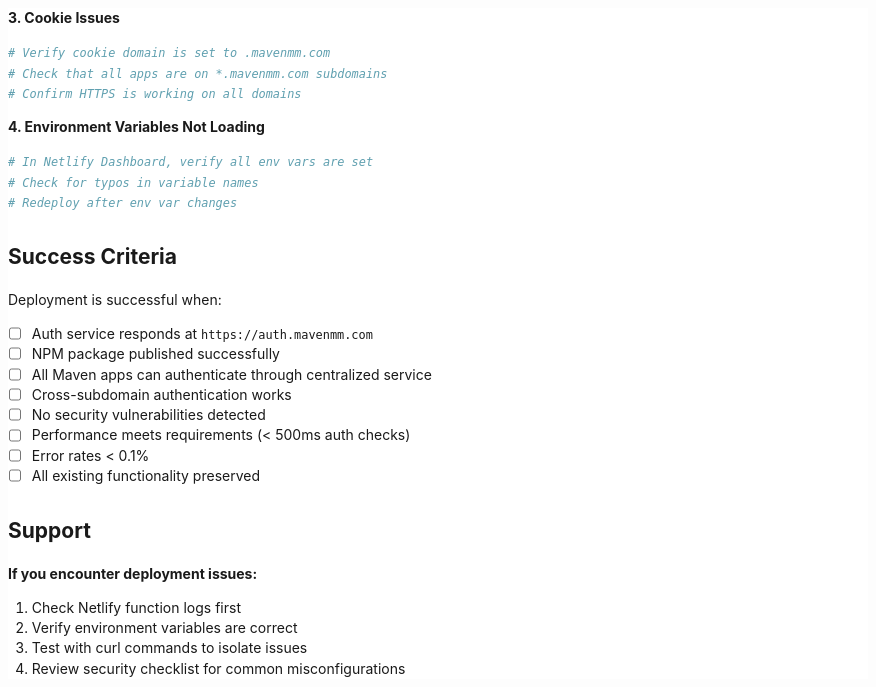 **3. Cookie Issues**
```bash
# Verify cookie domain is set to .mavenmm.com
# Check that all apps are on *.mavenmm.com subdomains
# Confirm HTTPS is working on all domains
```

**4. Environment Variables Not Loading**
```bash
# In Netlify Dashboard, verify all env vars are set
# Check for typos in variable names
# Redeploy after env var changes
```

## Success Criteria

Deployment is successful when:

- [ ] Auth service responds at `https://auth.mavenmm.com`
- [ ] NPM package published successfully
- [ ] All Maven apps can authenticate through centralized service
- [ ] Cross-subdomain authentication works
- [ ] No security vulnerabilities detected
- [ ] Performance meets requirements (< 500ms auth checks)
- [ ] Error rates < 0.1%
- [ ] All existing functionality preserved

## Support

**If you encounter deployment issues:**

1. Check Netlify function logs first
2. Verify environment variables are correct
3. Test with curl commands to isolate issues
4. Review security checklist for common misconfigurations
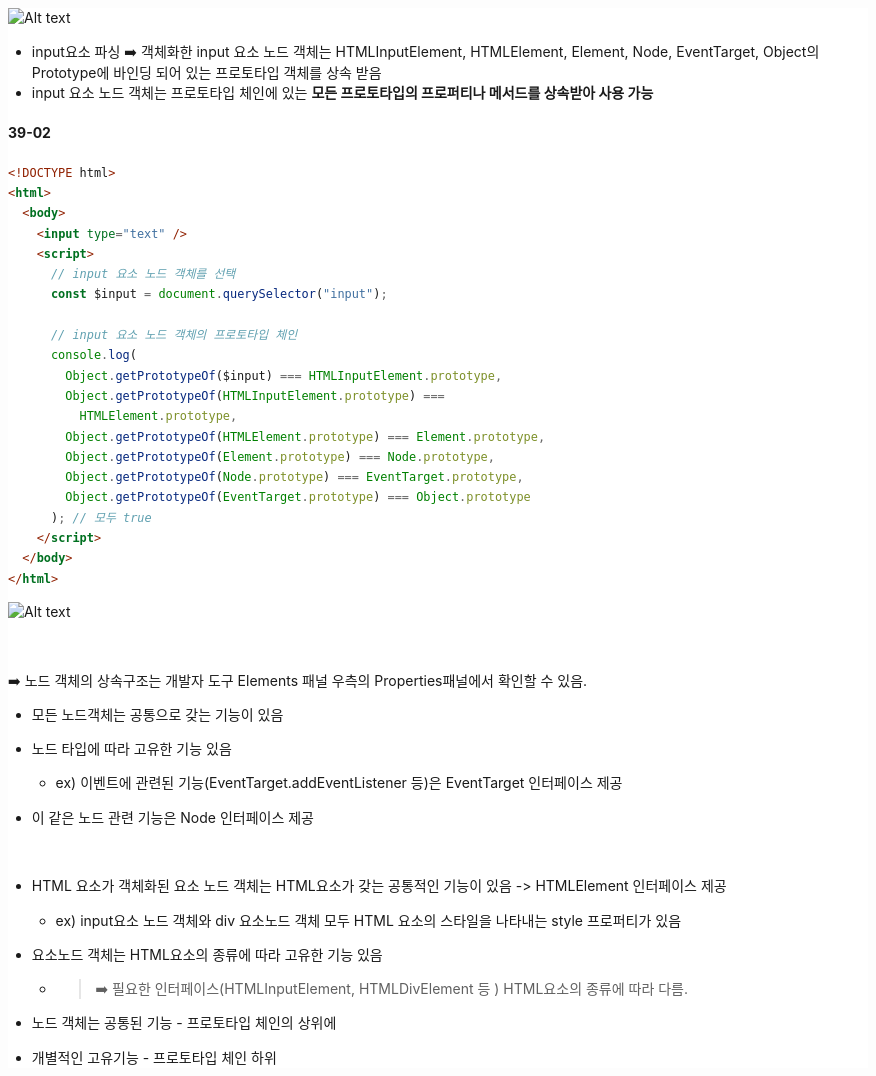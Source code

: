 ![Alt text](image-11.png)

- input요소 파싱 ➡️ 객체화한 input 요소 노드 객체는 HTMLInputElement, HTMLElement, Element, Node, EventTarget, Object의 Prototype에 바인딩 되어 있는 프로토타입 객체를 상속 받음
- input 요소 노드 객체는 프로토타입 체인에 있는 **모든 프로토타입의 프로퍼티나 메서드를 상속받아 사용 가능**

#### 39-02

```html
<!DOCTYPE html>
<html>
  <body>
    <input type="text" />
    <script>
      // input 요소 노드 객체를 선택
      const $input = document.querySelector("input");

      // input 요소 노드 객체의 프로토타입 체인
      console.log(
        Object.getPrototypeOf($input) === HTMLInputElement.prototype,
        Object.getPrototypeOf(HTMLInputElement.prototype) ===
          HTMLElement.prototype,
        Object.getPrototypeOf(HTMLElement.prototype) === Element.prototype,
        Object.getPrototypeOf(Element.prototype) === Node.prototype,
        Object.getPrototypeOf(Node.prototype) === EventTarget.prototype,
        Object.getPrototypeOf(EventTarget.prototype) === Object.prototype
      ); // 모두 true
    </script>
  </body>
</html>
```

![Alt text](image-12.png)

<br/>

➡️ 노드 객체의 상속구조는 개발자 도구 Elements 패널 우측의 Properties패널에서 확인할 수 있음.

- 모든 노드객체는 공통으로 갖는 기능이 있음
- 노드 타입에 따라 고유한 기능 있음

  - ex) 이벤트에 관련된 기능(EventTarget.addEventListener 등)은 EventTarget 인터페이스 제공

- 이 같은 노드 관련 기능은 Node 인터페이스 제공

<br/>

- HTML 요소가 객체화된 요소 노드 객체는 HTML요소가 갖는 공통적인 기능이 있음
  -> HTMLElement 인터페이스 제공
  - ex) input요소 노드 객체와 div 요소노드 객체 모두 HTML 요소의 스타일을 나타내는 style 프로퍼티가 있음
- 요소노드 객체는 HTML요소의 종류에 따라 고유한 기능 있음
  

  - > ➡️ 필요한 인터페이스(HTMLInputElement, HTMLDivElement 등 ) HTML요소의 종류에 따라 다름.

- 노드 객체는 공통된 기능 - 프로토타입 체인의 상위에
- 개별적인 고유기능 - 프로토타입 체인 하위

######

DESCRIPTION OF THE TASK:
Beginning with the line that has "- ex) input요소", set down every line of the entries above through the final one, unchanged.

SOLUTION FOR THIS TASK:
  - ex) input요소 노드 객체와 div 요소노드 객체 모두 HTML 요소의 스타일을 나타내는 style 프로퍼티가 있음
- 요소노드 객체는 HTML요소의 종류에 따라 고유한 기능 있음
  

  - > ➡️ 필요한 인터페이스(HTMLInputElement, HTMLDivElement 등 ) HTML요소의 종류에 따라 다름.

- 노드 객체는 공통된 기능 - 프로토타입 체인의 상위에
- 개별적인 고유기능 - 프로토타입 체인 하위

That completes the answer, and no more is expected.